Task brief
Across the whole listing, copy out every line that includes the string "mesh".

══ Available records ══

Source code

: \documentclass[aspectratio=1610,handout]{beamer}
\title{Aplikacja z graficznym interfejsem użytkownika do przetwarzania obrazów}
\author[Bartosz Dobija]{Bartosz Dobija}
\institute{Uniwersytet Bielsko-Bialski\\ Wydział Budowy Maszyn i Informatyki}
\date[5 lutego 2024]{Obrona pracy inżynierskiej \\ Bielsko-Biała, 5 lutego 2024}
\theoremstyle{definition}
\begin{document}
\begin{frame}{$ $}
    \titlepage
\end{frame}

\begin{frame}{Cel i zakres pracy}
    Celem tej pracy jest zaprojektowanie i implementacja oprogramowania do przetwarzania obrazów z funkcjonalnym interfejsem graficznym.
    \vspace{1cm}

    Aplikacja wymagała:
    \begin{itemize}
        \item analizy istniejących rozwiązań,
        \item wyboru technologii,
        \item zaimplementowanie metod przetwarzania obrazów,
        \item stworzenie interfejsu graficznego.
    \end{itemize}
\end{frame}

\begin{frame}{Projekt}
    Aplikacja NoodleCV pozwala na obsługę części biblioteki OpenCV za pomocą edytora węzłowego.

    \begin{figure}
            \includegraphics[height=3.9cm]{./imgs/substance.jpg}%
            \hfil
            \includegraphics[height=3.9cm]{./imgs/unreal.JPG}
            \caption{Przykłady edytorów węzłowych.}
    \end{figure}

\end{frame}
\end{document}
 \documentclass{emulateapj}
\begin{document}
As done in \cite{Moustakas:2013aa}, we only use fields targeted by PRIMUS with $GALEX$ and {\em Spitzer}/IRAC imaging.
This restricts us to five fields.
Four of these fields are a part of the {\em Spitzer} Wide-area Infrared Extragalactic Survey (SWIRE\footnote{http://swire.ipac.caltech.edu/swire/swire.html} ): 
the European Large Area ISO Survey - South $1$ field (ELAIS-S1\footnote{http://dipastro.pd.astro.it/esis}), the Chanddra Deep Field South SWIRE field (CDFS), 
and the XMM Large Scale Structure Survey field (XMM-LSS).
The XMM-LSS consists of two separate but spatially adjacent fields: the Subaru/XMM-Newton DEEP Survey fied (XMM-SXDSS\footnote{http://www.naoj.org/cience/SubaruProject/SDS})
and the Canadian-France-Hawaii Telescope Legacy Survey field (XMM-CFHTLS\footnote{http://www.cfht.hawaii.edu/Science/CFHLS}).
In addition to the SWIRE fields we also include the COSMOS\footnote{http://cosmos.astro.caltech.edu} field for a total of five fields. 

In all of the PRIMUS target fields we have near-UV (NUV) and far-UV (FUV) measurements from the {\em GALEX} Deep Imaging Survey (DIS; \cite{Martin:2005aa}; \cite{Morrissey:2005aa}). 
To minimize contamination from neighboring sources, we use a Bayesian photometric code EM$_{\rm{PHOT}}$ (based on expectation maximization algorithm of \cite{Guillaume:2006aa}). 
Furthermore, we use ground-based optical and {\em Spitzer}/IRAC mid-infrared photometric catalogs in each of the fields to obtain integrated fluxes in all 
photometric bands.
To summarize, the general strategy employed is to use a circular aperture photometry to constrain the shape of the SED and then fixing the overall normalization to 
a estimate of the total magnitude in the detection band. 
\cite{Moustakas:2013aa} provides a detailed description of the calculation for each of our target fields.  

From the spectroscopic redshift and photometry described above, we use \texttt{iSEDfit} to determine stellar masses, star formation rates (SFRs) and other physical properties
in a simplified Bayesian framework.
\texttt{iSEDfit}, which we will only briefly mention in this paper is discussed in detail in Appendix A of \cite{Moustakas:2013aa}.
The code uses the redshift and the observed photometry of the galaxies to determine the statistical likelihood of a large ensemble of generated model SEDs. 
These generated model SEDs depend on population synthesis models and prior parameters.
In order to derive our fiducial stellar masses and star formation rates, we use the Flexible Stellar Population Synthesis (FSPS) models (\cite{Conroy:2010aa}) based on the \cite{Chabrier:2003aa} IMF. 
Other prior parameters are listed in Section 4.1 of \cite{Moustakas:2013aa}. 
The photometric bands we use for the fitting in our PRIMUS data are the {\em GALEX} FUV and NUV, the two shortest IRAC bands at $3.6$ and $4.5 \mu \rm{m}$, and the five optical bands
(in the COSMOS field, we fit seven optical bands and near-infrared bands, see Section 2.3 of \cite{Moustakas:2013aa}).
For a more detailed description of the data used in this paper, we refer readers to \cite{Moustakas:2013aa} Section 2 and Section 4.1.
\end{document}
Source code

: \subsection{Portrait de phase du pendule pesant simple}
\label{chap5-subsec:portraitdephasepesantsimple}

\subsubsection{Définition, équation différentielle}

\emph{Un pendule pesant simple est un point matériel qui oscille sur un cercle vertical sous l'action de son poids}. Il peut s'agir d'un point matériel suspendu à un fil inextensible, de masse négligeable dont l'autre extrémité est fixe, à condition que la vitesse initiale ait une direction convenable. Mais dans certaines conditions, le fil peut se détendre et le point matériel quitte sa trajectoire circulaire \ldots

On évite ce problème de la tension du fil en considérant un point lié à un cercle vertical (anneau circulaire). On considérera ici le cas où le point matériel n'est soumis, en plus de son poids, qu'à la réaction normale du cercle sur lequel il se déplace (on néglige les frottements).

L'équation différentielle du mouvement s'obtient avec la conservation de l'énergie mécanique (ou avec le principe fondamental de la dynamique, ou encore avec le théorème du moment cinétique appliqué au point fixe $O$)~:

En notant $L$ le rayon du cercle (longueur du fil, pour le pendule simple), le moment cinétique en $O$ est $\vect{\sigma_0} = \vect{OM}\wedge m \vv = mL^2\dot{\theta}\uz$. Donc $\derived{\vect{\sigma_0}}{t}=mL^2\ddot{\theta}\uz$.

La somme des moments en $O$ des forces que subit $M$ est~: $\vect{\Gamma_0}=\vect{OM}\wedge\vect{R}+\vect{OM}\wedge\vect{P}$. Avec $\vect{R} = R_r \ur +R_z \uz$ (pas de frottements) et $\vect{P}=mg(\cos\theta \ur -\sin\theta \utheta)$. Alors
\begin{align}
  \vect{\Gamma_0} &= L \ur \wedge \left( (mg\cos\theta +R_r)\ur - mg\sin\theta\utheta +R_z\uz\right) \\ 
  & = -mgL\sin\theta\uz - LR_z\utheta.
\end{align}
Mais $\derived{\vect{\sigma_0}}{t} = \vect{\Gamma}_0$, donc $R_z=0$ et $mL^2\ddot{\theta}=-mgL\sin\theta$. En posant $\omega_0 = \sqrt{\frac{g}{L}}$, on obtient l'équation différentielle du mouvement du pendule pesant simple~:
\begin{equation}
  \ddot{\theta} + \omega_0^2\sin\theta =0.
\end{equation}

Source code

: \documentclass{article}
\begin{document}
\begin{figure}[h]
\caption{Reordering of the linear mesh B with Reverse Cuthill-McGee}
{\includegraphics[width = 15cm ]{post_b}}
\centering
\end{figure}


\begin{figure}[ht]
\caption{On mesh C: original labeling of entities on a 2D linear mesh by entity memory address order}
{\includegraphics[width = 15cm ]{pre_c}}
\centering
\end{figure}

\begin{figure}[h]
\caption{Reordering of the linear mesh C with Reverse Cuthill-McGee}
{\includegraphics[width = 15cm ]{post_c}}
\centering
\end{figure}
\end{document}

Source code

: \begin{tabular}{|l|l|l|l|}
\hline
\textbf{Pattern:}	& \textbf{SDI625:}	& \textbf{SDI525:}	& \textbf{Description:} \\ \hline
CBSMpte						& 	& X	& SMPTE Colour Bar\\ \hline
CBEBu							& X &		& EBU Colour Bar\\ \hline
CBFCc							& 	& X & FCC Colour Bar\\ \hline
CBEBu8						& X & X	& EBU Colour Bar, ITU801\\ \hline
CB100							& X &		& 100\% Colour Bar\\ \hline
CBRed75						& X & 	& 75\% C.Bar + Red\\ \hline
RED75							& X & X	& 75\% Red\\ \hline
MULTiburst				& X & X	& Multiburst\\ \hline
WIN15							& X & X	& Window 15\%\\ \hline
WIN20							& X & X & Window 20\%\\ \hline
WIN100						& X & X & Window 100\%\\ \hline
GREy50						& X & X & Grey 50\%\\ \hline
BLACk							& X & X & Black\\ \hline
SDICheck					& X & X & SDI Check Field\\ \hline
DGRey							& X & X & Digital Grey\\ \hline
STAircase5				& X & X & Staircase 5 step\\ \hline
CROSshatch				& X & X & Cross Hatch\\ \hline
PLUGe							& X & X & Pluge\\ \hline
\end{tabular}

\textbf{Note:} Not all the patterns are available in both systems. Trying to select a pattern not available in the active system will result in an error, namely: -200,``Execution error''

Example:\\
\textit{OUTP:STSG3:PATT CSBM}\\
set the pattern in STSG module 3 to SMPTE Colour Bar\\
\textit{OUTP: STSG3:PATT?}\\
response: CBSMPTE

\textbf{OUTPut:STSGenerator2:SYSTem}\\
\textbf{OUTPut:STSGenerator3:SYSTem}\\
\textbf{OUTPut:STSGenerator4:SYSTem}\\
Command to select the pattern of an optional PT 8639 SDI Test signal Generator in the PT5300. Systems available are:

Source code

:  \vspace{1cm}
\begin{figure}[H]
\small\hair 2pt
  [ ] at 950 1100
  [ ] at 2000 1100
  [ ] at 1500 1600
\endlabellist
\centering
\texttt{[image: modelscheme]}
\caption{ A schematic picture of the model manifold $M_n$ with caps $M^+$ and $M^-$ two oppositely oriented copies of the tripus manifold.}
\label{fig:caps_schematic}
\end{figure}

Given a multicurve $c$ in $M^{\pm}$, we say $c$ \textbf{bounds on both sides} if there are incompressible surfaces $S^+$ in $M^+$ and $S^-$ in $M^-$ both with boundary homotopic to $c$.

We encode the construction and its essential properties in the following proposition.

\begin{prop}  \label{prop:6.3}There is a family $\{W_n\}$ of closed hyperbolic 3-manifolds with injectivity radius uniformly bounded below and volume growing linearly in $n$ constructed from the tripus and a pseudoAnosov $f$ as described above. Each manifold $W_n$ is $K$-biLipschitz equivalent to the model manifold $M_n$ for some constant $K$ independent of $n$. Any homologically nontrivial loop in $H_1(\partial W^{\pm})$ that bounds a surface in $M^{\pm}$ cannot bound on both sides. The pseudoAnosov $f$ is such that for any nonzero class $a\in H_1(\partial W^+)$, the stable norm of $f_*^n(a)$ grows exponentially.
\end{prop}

═══

Your solution
\caption{Reordering of the linear mesh B with Reverse Cuthill-McGee}
\caption{On mesh C: original labeling of entities on a 2D linear mesh by entity memory address order}
\caption{Reordering of the linear mesh C with Reverse Cuthill-McGee}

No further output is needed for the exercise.